### What is expected
A single stretch of the material below is to be transcribed exactly, starting at the line with "Commerce only feature)" and ending after the line with "they go live.".

============

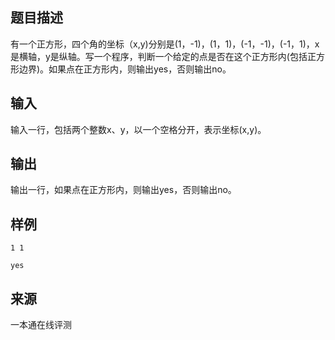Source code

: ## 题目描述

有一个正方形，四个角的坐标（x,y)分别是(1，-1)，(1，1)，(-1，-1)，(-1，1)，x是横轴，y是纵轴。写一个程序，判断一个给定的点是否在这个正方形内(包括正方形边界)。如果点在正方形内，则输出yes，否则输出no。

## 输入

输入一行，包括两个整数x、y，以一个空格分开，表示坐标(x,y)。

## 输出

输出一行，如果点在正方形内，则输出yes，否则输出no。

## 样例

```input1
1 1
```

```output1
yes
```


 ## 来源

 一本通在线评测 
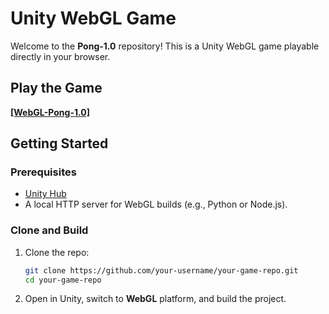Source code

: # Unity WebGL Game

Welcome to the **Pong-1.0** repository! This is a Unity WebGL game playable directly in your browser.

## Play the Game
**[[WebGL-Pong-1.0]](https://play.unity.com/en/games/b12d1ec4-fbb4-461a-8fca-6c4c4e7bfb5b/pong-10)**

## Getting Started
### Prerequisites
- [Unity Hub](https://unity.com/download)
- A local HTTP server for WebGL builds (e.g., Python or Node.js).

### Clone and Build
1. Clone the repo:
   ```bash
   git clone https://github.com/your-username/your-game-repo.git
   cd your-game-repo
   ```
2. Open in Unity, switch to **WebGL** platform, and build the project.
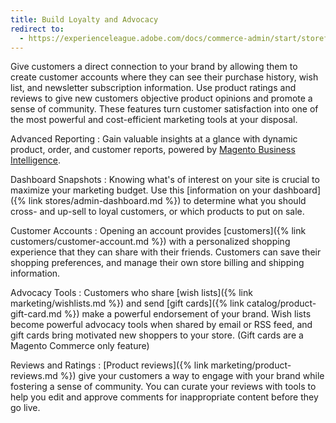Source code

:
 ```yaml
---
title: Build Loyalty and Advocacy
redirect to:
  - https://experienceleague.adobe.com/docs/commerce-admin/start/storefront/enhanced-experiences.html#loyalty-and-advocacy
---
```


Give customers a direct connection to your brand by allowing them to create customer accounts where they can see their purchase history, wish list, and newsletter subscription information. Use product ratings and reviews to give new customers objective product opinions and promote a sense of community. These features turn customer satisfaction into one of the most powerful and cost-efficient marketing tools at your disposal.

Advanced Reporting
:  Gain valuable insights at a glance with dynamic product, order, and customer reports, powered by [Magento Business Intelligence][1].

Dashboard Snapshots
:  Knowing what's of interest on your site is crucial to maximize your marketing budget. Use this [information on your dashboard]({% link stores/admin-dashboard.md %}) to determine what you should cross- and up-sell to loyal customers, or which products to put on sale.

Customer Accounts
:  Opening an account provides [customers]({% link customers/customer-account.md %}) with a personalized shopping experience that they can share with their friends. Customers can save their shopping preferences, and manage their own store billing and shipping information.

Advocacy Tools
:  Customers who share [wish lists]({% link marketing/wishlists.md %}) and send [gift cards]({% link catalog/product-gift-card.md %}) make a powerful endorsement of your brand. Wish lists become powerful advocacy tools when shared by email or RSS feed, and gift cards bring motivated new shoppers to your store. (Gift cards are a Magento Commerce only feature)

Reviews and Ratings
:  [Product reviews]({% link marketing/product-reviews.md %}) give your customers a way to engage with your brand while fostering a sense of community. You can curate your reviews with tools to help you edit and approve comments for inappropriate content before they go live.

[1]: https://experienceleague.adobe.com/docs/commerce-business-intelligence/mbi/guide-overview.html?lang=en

============

### Output for this task
:  Customers who share [wish lists]({% link marketing/wishlists.md %}) and send [gift cards]({% link catalog/product-gift-card.md %}) make a powerful endorsement of your brand. Wish lists become powerful advocacy tools when shared by email or RSS feed, and gift cards bring motivated new shoppers to your store. (Gift cards are a Magento Commerce only feature)

Reviews and Ratings
:  [Product reviews]({% link marketing/product-reviews.md %}) give your customers a way to engage with your brand while fostering a sense of community. You can curate your reviews with tools to help you edit and approve comments for inappropriate content before they go live.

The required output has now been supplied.